What I’ve been reading

1. Tom Bissell, Apostle: Travels Among the Tombs of the Twelve.  Fun, engaging, and informative, worthy of the “best of the year non-fiction” list.

2. China Miéville, Embassytown.  The first of his novels that has clicked with me, perhaps because it is the one that comes closest to being a true novel of ideas, Heideggerian ideas in this case.  A new prophecy is needed, and the nature of the new prophecy, like the old, will be shaped by language.  Just accept that upon your first reading you won’t enjoy the first one hundred pages and you should at some point go back and read them again.

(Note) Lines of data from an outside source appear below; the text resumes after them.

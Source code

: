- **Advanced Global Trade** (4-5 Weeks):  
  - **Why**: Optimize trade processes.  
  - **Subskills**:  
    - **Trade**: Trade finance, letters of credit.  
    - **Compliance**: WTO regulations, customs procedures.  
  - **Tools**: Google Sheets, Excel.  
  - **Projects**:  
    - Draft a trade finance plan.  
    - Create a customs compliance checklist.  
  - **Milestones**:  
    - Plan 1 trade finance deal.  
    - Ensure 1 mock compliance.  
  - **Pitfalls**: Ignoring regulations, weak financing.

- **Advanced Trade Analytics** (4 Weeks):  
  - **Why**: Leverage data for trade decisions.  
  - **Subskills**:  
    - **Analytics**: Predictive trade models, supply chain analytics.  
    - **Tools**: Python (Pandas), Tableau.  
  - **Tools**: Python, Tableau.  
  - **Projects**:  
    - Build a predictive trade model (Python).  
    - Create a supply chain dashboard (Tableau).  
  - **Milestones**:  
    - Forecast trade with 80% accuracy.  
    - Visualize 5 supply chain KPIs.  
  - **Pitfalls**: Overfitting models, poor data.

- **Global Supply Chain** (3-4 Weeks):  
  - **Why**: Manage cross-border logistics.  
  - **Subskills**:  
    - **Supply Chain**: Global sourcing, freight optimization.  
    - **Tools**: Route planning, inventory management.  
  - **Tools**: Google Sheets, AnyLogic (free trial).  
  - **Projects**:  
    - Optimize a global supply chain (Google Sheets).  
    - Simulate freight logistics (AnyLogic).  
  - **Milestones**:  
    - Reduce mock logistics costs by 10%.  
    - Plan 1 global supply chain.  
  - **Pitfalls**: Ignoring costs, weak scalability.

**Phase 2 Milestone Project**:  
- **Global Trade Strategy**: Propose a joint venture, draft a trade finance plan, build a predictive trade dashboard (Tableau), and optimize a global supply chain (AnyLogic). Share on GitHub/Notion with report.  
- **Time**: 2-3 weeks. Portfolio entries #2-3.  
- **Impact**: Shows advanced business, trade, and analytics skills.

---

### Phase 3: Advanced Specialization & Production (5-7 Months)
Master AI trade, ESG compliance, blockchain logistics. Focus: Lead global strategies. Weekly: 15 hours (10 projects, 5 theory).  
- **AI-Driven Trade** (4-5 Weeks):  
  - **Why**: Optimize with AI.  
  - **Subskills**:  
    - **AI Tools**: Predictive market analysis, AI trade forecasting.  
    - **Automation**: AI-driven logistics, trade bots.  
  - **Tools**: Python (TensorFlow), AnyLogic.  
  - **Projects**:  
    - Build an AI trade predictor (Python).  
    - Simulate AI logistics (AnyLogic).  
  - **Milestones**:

3. Yuri Herrara, Signs Preceding the End of the World.  Sometimes considered Mexico’s greatest active writer, this novella draws upon the Juan Rulfo-Dante-Dia de los muertos tradition to create a convincing moral universe in 128 pages.  I find this more vivid and arresting than Cormac McCarthy’s treatment of the other side of the border.

4. The Gene: An Intimate History, by Siddhartha Mukherjee.  This book filled in a number of gaps in my knowledge, plus it is engaging to read.  Overall it confirmed my impression of major advances in the science, but not matched by many medical products for general use.

The other books I read weren’t as good as these.